Tel Aviv researcher, Prof. Noam Eliaz, explains that, “The surface chemistry, structure, and morphology of our new coatings resemble biological material. We’ve been able to enhance the integration of the coating with the mineralized tissue of the body, allowing more peoples’ bodies to accept implants.” The new coating has resulted in a 33% decrease in material failure with these implants.
Currently, surgeons can reconstruct joints in the human body using metal implants that take the place of the natural joint. To integrate the implant with the adjacent bone, the metal structure is often coated with synthetic hydroxyapatite, a compound similar to the main inorganic ingredient in enamel, dentin, and vertebrate bone.
Professor Eliaz’s advance is in the actual implementation of the coatings rather than the ingredients found within. Rather than rely on traditional plasma-spraying, his team have developed a way to electrochemically deposit synthetic hydroxyapatite.

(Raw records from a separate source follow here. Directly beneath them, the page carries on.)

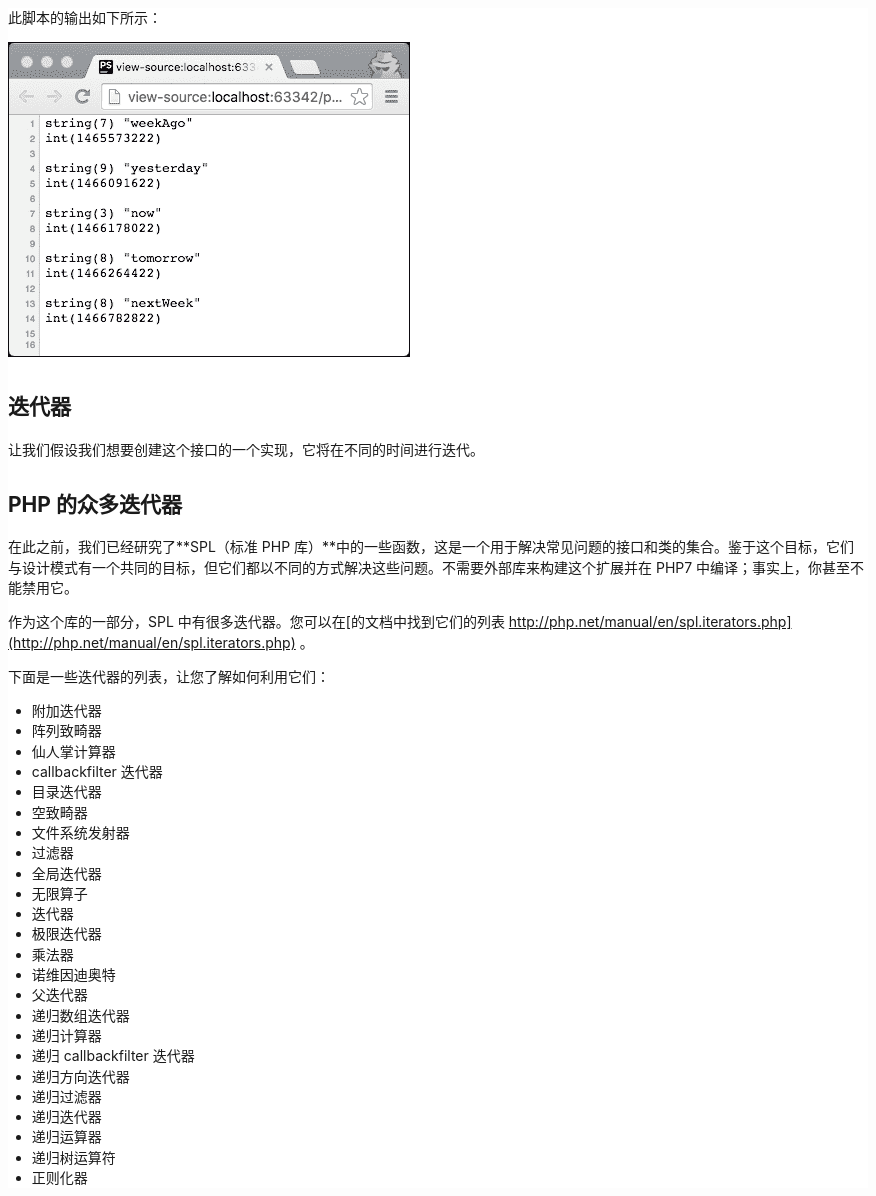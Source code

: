 此脚本的输出如下所示：

![IteratorAggregate](img/image_05_003.jpg)

## 迭代器

让我们假设我们想要创建这个接口的一个实现，它将在不同的时间进行迭代。

## PHP 的众多迭代器

在此之前，我们已经研究了**SPL（标准 PHP 库）**中的一些函数，这是一个用于解决常见问题的接口和类的集合。鉴于这个目标，它们与设计模式有一个共同的目标，但它们都以不同的方式解决这些问题。不需要外部库来构建这个扩展并在 PHP7 中编译；事实上，你甚至不能禁用它。

作为这个库的一部分，SPL 中有很多迭代器。您可以在[的文档中找到它们的列表 http://php.net/manual/en/spl.iterators.php](http://php.net/manual/en/spl.iterators.php) 。

下面是一些迭代器的列表，让您了解如何利用它们：

*   附加迭代器
*   阵列致畸器
*   仙人掌计算器
*   callbackfilter 迭代器
*   目录迭代器
*   空致畸器
*   文件系统发射器
*   过滤器
*   全局迭代器
*   无限算子
*   迭代器
*   极限迭代器
*   乘法器
*   诺维因迪奥特
*   父迭代器
*   递归数组迭代器
*   递归计算器
*   递归 callbackfilter 迭代器
*   递归方向迭代器
*   递归过滤器
*   递归迭代器
*   递归运算器
*   递归树运算符
*   正则化器
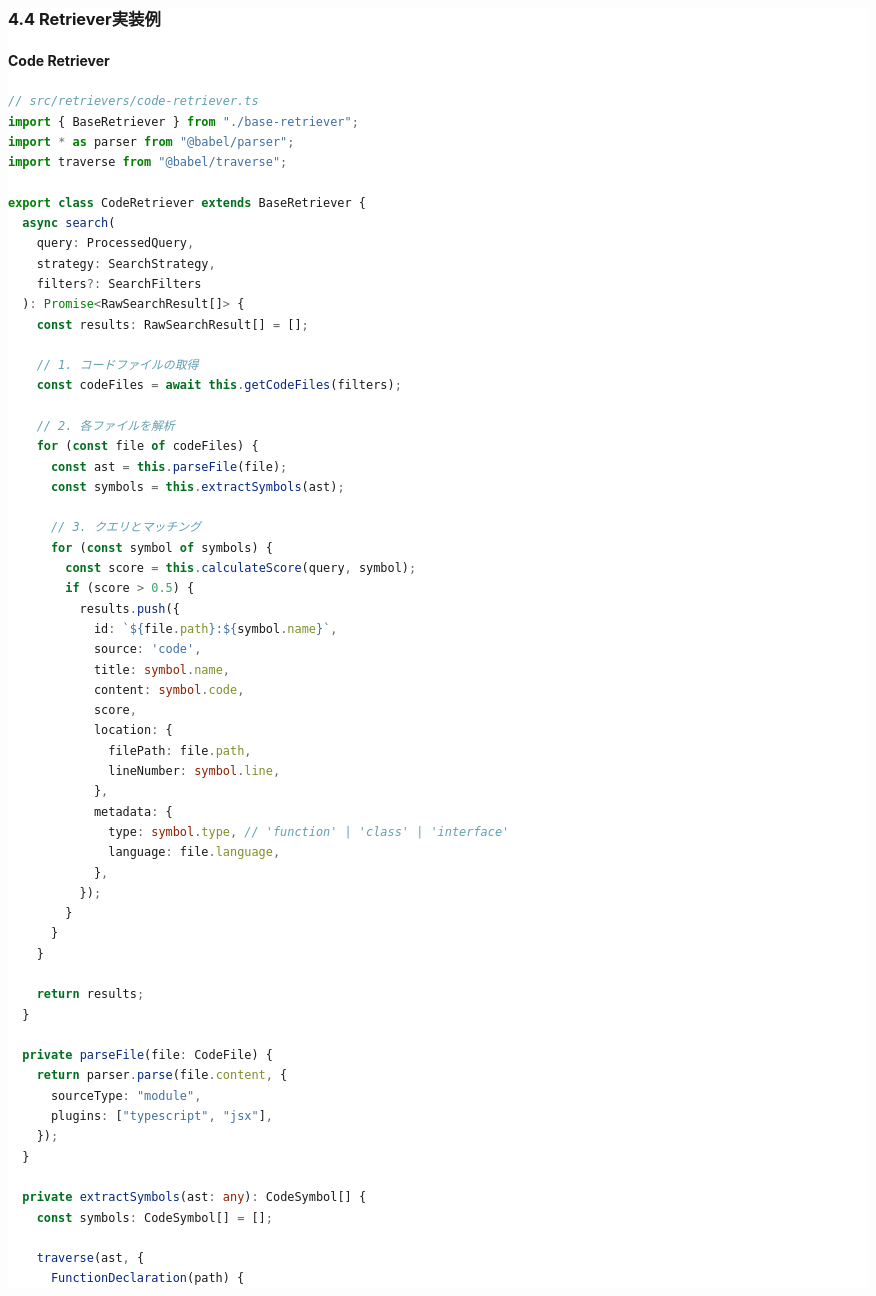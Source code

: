 ### 4.4 Retriever実装例

#### Code Retriever
```typescript
// src/retrievers/code-retriever.ts
import { BaseRetriever } from "./base-retriever";
import * as parser from "@babel/parser";
import traverse from "@babel/traverse";

export class CodeRetriever extends BaseRetriever {
  async search(
    query: ProcessedQuery,
    strategy: SearchStrategy,
    filters?: SearchFilters
  ): Promise<RawSearchResult[]> {
    const results: RawSearchResult[] = [];
    
    // 1. コードファイルの取得
    const codeFiles = await this.getCodeFiles(filters);
    
    // 2. 各ファイルを解析
    for (const file of codeFiles) {
      const ast = this.parseFile(file);
      const symbols = this.extractSymbols(ast);
      
      // 3. クエリとマッチング
      for (const symbol of symbols) {
        const score = this.calculateScore(query, symbol);
        if (score > 0.5) {
          results.push({
            id: `${file.path}:${symbol.name}`,
            source: 'code',
            title: symbol.name,
            content: symbol.code,
            score,
            location: {
              filePath: file.path,
              lineNumber: symbol.line,
            },
            metadata: {
              type: symbol.type, // 'function' | 'class' | 'interface'
              language: file.language,
            },
          });
        }
      }
    }
    
    return results;
  }
  
  private parseFile(file: CodeFile) {
    return parser.parse(file.content, {
      sourceType: "module",
      plugins: ["typescript", "jsx"],
    });
  }
  
  private extractSymbols(ast: any): CodeSymbol[] {
    const symbols: CodeSymbol[] = [];
    
    traverse(ast, {
      FunctionDeclaration(path) {
```
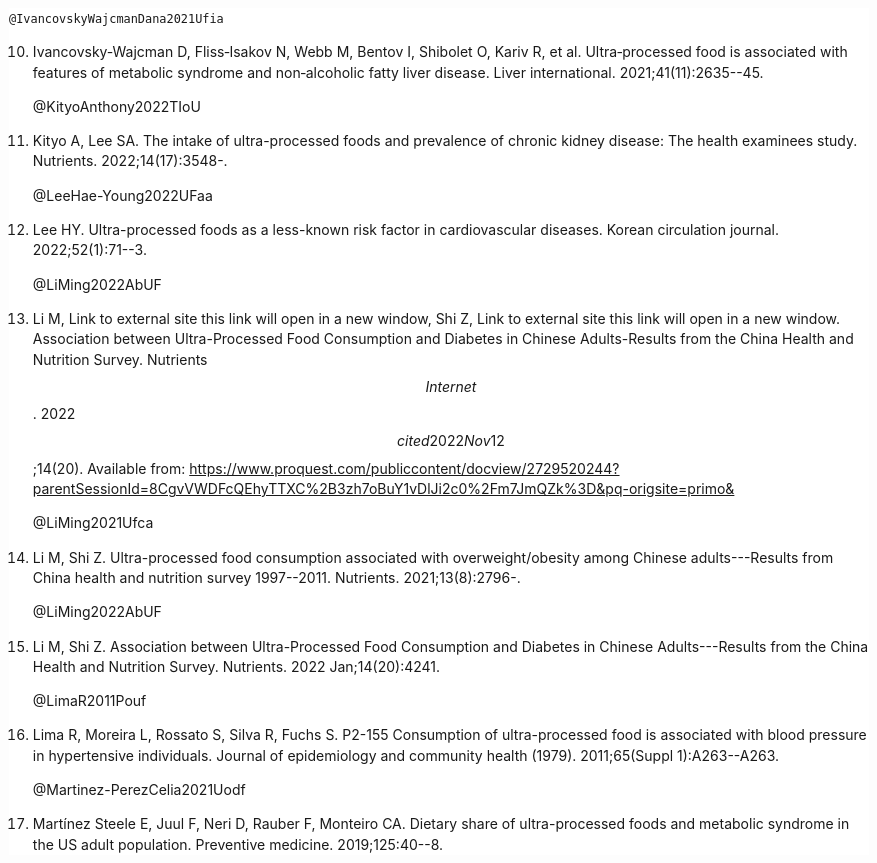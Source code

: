     @IvancovskyWajcmanDana2021Ufia

10. Ivancovsky‐Wajcman D, Fliss‐Isakov N, Webb M, Bentov I, Shibolet O, Kariv R, et al.
    Ultra‐processed food is associated with features of metabolic syndrome and non‐alcoholic fatty liver disease.
    Liver international.
    2021;41(11):2635--45.

    @KityoAnthony2022TIoU

11. Kityo A, Lee SA. The intake of ultra-processed foods and prevalence of chronic kidney disease: The health examinees study.
    Nutrients.
    2022;14(17):3548-.

    @LeeHae-Young2022UFaa

12. Lee HY. Ultra-processed foods as a less-known risk factor in cardiovascular diseases.
    Korean circulation journal.
    2022;52(1):71--3.

    @LiMing2022AbUF

13. Li M, Link to external site this link will open in a new window, Shi Z, Link to external site this link will open in a new window.
    Association between Ultra-Processed Food Consumption and Diabetes in Chinese Adults-Results from the China Health and Nutrition Survey.
    Nutrients $$Internet$$.
    2022 $$cited 2022 Nov 12$$;14(20).
    Available from: <https://www.proquest.com/publiccontent/docview/2729520244?parentSessionId=8CgvVWDFcQEhyTTXC%2B3zh7oBuY1vDlJi2c0%2Fm7JmQZk%3D&pq-origsite=primo&>

    @LiMing2021Ufca

14. Li M, Shi Z. Ultra-processed food consumption associated with overweight/obesity among Chinese adults---Results from China health and nutrition survey 1997--2011.
    Nutrients.
    2021;13(8):2796-.

    @LiMing2022AbUF

15. Li M, Shi Z. Association between Ultra-Processed Food Consumption and Diabetes in Chinese Adults---Results from the China Health and Nutrition Survey.
    Nutrients.
    2022 Jan;14(20):4241.

    @LimaR2011Pouf

16. Lima R, Moreira L, Rossato S, Silva R, Fuchs S. P2-155 Consumption of ultra-processed food is associated with blood pressure in hypertensive individuals.
    Journal of epidemiology and community health (1979).
    2011;65(Suppl 1):A263--A263.

    @Martinez-PerezCelia2021Uodf

17. Martínez Steele E, Juul F, Neri D, Rauber F, Monteiro CA. Dietary share of ultra-processed foods and metabolic syndrome in the US adult population.
    Preventive medicine.
    2019;125:40--8.
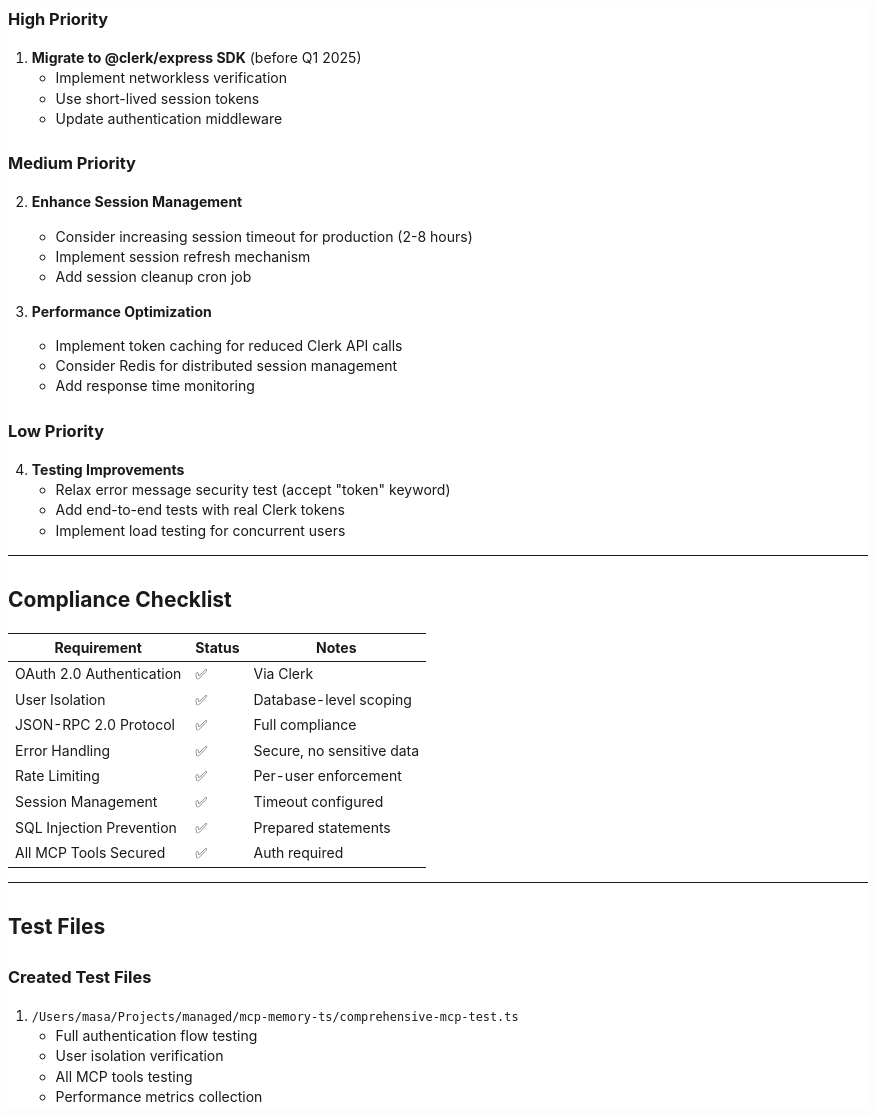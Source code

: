 ### High Priority
1. **Migrate to @clerk/express SDK** (before Q1 2025)
   - Implement networkless verification
   - Use short-lived session tokens
   - Update authentication middleware

### Medium Priority
2. **Enhance Session Management**
   - Consider increasing session timeout for production (2-8 hours)
   - Implement session refresh mechanism
   - Add session cleanup cron job

3. **Performance Optimization**
   - Implement token caching for reduced Clerk API calls
   - Consider Redis for distributed session management
   - Add response time monitoring

### Low Priority
4. **Testing Improvements**
   - Relax error message security test (accept "token" keyword)
   - Add end-to-end tests with real Clerk tokens
   - Implement load testing for concurrent users

---

## Compliance Checklist

| Requirement | Status | Notes |
|-------------|--------|-------|
| OAuth 2.0 Authentication | ✅ | Via Clerk |
| User Isolation | ✅ | Database-level scoping |
| JSON-RPC 2.0 Protocol | ✅ | Full compliance |
| Error Handling | ✅ | Secure, no sensitive data |
| Rate Limiting | ✅ | Per-user enforcement |
| Session Management | ✅ | Timeout configured |
| SQL Injection Prevention | ✅ | Prepared statements |
| All MCP Tools Secured | ✅ | Auth required |

---

## Test Files

### Created Test Files
1. `/Users/masa/Projects/managed/mcp-memory-ts/comprehensive-mcp-test.ts`
   - Full authentication flow testing
   - User isolation verification
   - All MCP tools testing
   - Performance metrics collection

During the process, the metal structure is bathed in electrolyte solution and an electric current is applied.
According to Professor Eliaz, properly coating the implant is crucial to stabilizing the implant in the surrounding bone. Since apatite is naturally found in human bones, covering the implant with a synthetic substitute assures the body that the implant is similar to a real bone. The resulting fully integrated implant also helps to prevent dangerous materials from leaking from the metal implant into the blood stream.